※  ニュースダイジェストより転写


今年(2017年)は、 マリア・テレジアの生誕300周年だそうです。


マリア・テレジア
有名なマリー・アントワネットのお母さまですね。

「私は最期の日に至るまで、
誰よりも慈悲深い女王であり、
必ず正義を守る国母でありたい」

650年もの栄華を誇った名門ハプスブルク家には、どの時代にも個性的で有能な当主がいた。その数ある名君の中でもひときわ有名なのがマリア・テレジアである。史上唯一の女帝の誕生、それはオーストリア存亡の危機をまねくほどの苦難の道のりだった。

ヨーロッパで覇権争いが激しかった18世紀。スペイン・ハプスブルク家の世継ぎが絶え、1701??13年にはヨーロッパの大国間でスペインの王位継承をめぐる戦争が発生していた。時を同じくして、オーストリア・ハプスブルク家でもマリア・テレジアの父であるカール六世に男子の跡継ぎがいなかった。そこでカール六世は「国事詔書」を発布。

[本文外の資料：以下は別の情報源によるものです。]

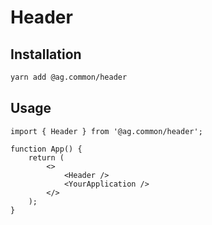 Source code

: # Header

## Installation

```sh
yarn add @ag.common/header
```

## Usage

```tsx
import { Header } from '@ag.common/header';

function App() {
	return (
		<>
			<Header />
			<YourApplication />
		</>
	);
}
```
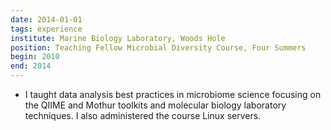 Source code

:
 ```yaml
---
date: 2014-01-01
tags: experience
institute: Marine Biology Laboratory, Woods Hole
position: Teaching Fellow Microbial Diversity Course, Four Summers
begin: 2010
end: 2014
---
```

- I taught data analysis best practices in microbiome science
  focusing on the QIIME and Mothur toolkits and molecular biology laboratory
  techniques. I also administered the course Linux servers.
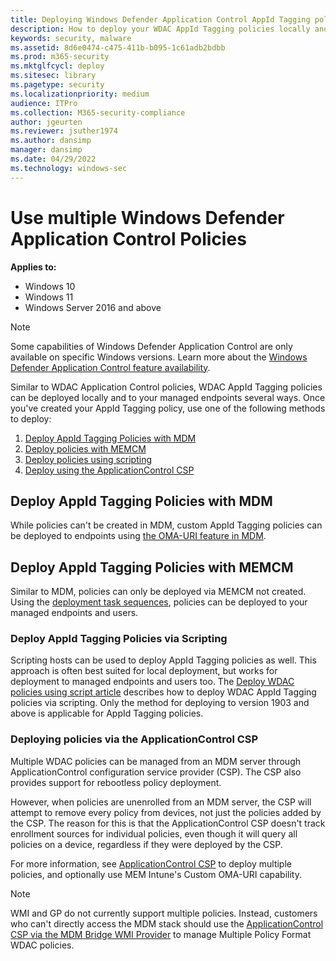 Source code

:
 ```yaml
---
title: Deploying Windows Defender Application Control AppId Tagging policies (Windows)
description: How to deploy your WDAC AppId Tagging policies locally and globally within your managed environment
keywords: security, malware
ms.assetid: 8d6e0474-c475-411b-b095-1c61adb2bdbb
ms.prod: m365-security
ms.mktglfcycl: deploy
ms.sitesec: library
ms.pagetype: security
ms.localizationpriority: medium
audience: ITPro
ms.collection: M365-security-compliance
author: jgeurten
ms.reviewer: jsuther1974
ms.author: dansimp
manager: dansimp
ms.date: 04/29/2022
ms.technology: windows-sec
---
```


# Use multiple Windows Defender Application Control Policies

**Applies to:**

-   Windows 10
-   Windows 11
-   Windows Server 2016 and above

> [!NOTE]
> Some capabilities of Windows Defender Application Control are only available on specific Windows versions. Learn more about the [Windows Defender Application Control feature availability](../feature-availability.md).

Similar to WDAC Application Control policies, WDAC AppId Tagging policies can be deployed locally and to your managed endpoints several ways. Once you've created your AppId Tagging policy, use one of the following methods to deploy:

1. [Deploy AppId Tagging Policies with MDM](#deploy-appid-tagging-policies-with-mdm)
1. [Deploy policies with MEMCM](#deploy-appid-tagging-policies-with-memcm)
1. [Deploy policies using scripting](#deploy-appid-tagging-policies-via-scripting)
1. [Deploy using the ApplicationControl CSP](#deploying-policies-via-the-applicationcontrol-csp)

## Deploy AppId Tagging Policies with MDM

While policies can't be created in MDM, custom AppId Tagging policies can be deployed to endpoints using [the OMA-URI feature in MDM](../deploy-windows-defender-application-control-policies-using-intune.md#deploy-wdac-policies-with-custom-oma-uri). 

## Deploy AppId Tagging Policies with MEMCM

Similar to MDM, policies can only be deployed via MEMCM not created. Using the [deployment task sequences](/deployment/deploy-windows-defender-application-control-policies-with-memcm.md#deploy-custom-wdac-policies-using-packagesprograms-or-task-sequences), policies can be deployed to your managed endpoints and users. 

### Deploy AppId Tagging Policies via Scripting

Scripting hosts can be used to deploy AppId Tagging policies as well. This approach is often best suited for local deployment, but works for deployment to managed endpoints and users too. The [Deploy WDAC policies using script article](/deployment/deploy-wdac-policies-with-script.md) describes how to deploy WDAC AppId Tagging policies via scripting. Only the method for deploying to version 1903 and above is applicable for AppId Tagging policies. 

### Deploying policies via the ApplicationControl CSP

Multiple WDAC policies can be managed from an MDM server through ApplicationControl configuration service provider (CSP). The CSP also provides support for rebootless policy deployment.

However, when policies are unenrolled from an MDM server, the CSP will attempt to remove every policy from devices, not just the policies added by the CSP. The reason for this is that the ApplicationControl CSP doesn't track enrollment sources for individual policies, even though it will query all policies on a device, regardless if they were deployed by the CSP.

For more information, see [ApplicationControl CSP](/windows/client-management/mdm/applicationcontrol-csp) to deploy multiple policies, and optionally use MEM Intune's Custom OMA-URI capability.

> [!NOTE]
> WMI and GP do not currently support multiple policies. Instead, customers who can't directly access the MDM stack should use the [ApplicationControl CSP via the MDM Bridge WMI Provider](/windows/client-management/mdm/applicationcontrol-csp#powershell-and-wmi-bridge-usage-guidance) to manage Multiple Policy Format WDAC policies.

諸国にハプスブルク家の跡継ぎは娘のマリア・テレジアだと強引に認めさせる。ところがカール六世がこの世を去ると周辺諸国はすぐさま手のひらを返すように攻め込み、オーストリア継承戦争(1740~48年)に発展。孤立したオーストリアを救ったのが、赤子を連れた24歳のマリア・テレジアであった。ハンガリーへの必死の応援要請が奏功し、プロイセンにシュレジェンを割譲することにはなったが、それ以外の土地と王位を守った。

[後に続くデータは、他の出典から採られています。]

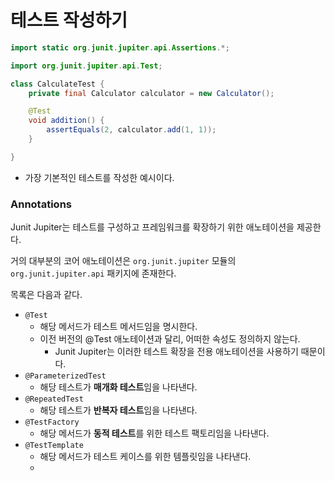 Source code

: 테스트 작성하기
==
```java
import static org.junit.jupiter.api.Assertions.*;

import org.junit.jupiter.api.Test;

class CalculateTest {
	private final Calculator calculator = new Calculator();

	@Test
	void addition() {
		assertEquals(2, calculator.add(1, 1));
	}

}
```
- 가장 기본적인 테스트를 작성한 예시이다.

### Annotations
Junit Jupiter는 테스트를 구성하고 프레임워크를 확장하기 위한 애노테이션을 제공한다.

거의 대부분의 코어 애노테이션은 `org.junit.jupiter` 모듈의 `org.junit.jupiter.api` 패키지에 존재한다.

목록은 다음과 같다.

- `@Test`
  - 해당 메서드가 테스트 메서드임을 명시한다.
  - 이전 버전의 @Test 애노테이션과 달리, 어떠한 속성도 정의하지 않는다.
    - Junit Jupiter는 이러한 테스트 확장을 전용 애노테이션을 사용하기 때문이다.
- `@ParameterizedTest`
  - 해당 테스트가 **매개화 테스트**임을 나타낸다.
- `@RepeatedTest`
  - 해당 테스트가 **반복자 테스트**임을 나타낸다.
- `@TestFactory`
  - 해당 메서드가 **동적 테스트**를 위한 테스트 팩토리임을 나타낸다.
- `@TestTemplate`
  - 해당 메서드가 테스트 케이스를 위한 템플릿임을 나타낸다.
  -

その後も、彼女の政治力、賢明な行動のおかげでオーストリアは弱肉強食の時代を乗り越える。税制、行政の改革、義務教育制度を確立するなど近代化を進め、軍事力の強化、知識・知性の豊かな国民の増加など、国を内側から鍛えた。女帝と呼ばれることが多いが、正式にはオーストリア女大公、ハンガリー女王、ボヘミア女王であり、女皇帝であったことはない。当時、神聖ローマ帝国の皇帝の座はハプスブルク家の世襲のようになっていたが、さすがに皇帝の位まで受け継ぐことはできず、帝位は彼女の夫が受け継いだ。

マリア・テレジアは1736年に結婚し、子どもを16人授かった。